▶ Task goal: The reply to the records below should contain exactly the lines from the line with "Crypto Price List" through the line with "# use switch's", and nothing besides.

(Plain-text document sources)
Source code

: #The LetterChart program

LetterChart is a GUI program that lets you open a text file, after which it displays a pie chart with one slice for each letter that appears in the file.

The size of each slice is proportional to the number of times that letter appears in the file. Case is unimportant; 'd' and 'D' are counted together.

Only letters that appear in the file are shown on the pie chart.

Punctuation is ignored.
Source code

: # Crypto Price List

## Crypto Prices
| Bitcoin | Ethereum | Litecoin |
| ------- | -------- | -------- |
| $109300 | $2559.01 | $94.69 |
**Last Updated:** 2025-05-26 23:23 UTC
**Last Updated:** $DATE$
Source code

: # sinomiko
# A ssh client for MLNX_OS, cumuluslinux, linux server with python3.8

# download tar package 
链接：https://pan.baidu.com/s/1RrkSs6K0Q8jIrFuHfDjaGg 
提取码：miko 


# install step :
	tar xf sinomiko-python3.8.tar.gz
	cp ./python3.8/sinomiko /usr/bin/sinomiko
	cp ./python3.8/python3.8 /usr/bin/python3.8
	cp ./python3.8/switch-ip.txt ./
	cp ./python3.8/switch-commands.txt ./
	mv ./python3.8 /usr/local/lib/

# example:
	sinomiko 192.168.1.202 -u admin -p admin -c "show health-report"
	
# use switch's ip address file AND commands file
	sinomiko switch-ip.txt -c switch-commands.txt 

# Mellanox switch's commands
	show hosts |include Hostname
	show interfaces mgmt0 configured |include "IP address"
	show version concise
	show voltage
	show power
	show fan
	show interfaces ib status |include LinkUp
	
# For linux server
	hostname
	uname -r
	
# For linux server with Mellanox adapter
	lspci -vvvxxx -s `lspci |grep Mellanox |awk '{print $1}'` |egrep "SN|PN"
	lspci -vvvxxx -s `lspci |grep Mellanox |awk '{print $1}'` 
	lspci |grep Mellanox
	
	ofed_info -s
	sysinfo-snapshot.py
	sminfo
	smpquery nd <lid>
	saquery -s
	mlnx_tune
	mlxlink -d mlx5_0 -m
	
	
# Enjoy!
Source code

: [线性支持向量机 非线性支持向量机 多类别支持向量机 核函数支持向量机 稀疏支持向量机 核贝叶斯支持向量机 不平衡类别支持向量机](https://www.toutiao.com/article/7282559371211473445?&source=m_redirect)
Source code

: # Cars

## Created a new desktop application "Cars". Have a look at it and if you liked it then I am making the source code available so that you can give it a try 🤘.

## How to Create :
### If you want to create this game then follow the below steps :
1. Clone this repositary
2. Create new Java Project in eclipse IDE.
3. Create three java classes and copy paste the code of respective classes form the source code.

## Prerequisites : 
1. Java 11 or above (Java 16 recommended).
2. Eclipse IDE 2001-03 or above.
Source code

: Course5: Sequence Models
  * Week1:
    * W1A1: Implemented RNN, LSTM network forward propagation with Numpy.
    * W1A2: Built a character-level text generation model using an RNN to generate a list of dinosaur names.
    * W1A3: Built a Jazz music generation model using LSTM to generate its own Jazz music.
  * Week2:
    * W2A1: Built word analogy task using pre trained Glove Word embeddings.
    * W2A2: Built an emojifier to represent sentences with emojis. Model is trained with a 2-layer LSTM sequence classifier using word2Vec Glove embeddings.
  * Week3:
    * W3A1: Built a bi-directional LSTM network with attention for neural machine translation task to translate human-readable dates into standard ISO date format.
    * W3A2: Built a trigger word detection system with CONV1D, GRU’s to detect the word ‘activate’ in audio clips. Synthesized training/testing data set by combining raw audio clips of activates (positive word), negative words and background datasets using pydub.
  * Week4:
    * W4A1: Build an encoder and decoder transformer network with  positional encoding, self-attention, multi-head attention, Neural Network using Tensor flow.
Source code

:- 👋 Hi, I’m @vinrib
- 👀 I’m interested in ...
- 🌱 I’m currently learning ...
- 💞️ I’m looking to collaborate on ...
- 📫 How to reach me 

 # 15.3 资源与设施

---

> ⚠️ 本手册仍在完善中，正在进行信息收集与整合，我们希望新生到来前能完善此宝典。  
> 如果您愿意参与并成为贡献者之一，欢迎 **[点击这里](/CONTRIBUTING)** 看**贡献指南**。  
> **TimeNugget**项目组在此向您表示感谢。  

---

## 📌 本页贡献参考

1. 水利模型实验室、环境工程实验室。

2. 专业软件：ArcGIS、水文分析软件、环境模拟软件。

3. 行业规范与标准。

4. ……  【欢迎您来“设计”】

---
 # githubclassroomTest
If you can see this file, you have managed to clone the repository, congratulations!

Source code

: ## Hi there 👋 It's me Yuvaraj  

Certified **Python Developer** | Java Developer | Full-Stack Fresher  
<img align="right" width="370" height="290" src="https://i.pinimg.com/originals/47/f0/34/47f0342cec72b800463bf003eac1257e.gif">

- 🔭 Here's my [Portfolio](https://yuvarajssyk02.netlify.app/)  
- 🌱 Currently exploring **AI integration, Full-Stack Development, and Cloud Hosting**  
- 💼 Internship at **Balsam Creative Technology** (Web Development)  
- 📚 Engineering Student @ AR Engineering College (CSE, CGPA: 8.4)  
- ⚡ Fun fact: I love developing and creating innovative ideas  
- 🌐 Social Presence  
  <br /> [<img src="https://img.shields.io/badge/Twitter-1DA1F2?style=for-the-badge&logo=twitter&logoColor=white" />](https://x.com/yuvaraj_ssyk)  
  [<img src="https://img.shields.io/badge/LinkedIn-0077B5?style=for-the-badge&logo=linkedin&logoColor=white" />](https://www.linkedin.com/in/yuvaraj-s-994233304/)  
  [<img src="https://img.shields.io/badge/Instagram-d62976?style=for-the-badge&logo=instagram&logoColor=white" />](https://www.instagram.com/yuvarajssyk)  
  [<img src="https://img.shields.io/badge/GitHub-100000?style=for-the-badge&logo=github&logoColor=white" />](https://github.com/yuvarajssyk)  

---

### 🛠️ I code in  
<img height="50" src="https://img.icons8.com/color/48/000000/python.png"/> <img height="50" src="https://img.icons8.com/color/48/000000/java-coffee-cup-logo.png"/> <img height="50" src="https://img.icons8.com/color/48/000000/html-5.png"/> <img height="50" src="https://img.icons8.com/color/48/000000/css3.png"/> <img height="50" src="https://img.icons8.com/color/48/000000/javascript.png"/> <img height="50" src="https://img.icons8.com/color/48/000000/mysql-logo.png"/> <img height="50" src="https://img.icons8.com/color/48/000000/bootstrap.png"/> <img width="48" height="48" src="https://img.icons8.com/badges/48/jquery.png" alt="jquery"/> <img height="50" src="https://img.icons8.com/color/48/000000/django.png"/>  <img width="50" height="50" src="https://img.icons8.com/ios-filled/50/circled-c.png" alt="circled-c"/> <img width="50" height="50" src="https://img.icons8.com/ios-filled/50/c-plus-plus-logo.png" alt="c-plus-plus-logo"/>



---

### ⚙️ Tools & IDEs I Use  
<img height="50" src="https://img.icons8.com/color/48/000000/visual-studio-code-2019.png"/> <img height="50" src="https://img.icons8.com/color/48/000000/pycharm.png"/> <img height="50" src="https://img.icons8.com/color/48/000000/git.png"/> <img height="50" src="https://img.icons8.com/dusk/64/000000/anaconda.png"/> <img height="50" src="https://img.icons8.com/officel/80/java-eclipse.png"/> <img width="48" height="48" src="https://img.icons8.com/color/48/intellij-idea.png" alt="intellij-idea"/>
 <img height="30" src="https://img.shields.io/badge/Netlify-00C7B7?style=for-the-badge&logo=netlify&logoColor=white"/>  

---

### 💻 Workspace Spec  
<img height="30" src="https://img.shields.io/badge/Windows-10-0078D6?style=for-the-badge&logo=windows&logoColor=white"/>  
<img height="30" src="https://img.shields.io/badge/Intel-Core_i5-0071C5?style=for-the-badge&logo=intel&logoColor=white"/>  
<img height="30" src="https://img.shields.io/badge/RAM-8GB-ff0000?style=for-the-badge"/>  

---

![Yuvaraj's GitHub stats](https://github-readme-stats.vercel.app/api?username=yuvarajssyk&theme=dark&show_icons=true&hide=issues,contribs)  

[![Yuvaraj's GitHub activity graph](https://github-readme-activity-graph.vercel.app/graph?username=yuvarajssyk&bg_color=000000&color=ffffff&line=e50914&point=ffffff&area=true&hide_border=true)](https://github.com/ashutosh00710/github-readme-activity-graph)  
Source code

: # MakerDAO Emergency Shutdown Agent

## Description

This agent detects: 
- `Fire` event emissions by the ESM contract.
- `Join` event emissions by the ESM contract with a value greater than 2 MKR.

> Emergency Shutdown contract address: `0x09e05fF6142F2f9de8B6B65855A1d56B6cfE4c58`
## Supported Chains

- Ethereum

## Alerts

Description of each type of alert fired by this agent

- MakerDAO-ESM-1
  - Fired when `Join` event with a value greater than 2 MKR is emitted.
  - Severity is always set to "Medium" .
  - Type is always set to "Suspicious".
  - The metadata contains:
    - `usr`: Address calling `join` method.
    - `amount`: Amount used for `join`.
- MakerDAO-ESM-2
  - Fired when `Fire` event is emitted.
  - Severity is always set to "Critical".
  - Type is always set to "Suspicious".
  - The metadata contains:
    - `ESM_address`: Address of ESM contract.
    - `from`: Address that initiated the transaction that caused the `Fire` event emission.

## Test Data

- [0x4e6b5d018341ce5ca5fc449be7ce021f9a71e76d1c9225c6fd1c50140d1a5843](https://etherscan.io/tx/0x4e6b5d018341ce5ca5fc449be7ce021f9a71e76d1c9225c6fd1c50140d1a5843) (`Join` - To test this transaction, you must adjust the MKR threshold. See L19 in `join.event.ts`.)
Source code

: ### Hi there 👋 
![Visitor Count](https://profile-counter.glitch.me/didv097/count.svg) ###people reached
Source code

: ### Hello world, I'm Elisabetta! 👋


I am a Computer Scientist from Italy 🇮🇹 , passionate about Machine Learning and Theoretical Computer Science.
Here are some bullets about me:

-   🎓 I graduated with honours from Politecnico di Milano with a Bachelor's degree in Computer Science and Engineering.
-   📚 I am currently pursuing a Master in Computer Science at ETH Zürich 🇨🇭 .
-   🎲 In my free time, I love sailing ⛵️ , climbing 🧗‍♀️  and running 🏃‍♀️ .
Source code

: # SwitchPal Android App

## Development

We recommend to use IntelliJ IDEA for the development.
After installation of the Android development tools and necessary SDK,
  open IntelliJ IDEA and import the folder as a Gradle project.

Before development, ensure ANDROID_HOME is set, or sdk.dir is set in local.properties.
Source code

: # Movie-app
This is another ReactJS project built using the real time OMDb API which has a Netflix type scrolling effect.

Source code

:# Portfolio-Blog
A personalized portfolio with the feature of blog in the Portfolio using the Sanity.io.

▶ Written solution:
: # Crypto Price List

## Crypto Prices
| Bitcoin | Ethereum | Litecoin |
| ------- | -------- | -------- |
| $109300 | $2559.01 | $94.69 |
**Last Updated:** 2025-05-26 23:23 UTC
**Last Updated:** $DATE$
Source code

: # sinomiko
# A ssh client for MLNX_OS, cumuluslinux, linux server with python3.8

# download tar package 
链接：https://pan.baidu.com/s/1RrkSs6K0Q8jIrFuHfDjaGg 
提取码：miko 


# install step :
	tar xf sinomiko-python3.8.tar.gz
	cp ./python3.8/sinomiko /usr/bin/sinomiko
	cp ./python3.8/python3.8 /usr/bin/python3.8
	cp ./python3.8/switch-ip.txt ./
	cp ./python3.8/switch-commands.txt ./
	mv ./python3.8 /usr/local/lib/

# example:
	sinomiko 192.168.1.202 -u admin -p admin -c "show health-report"
	
# use switch's ip address file AND commands file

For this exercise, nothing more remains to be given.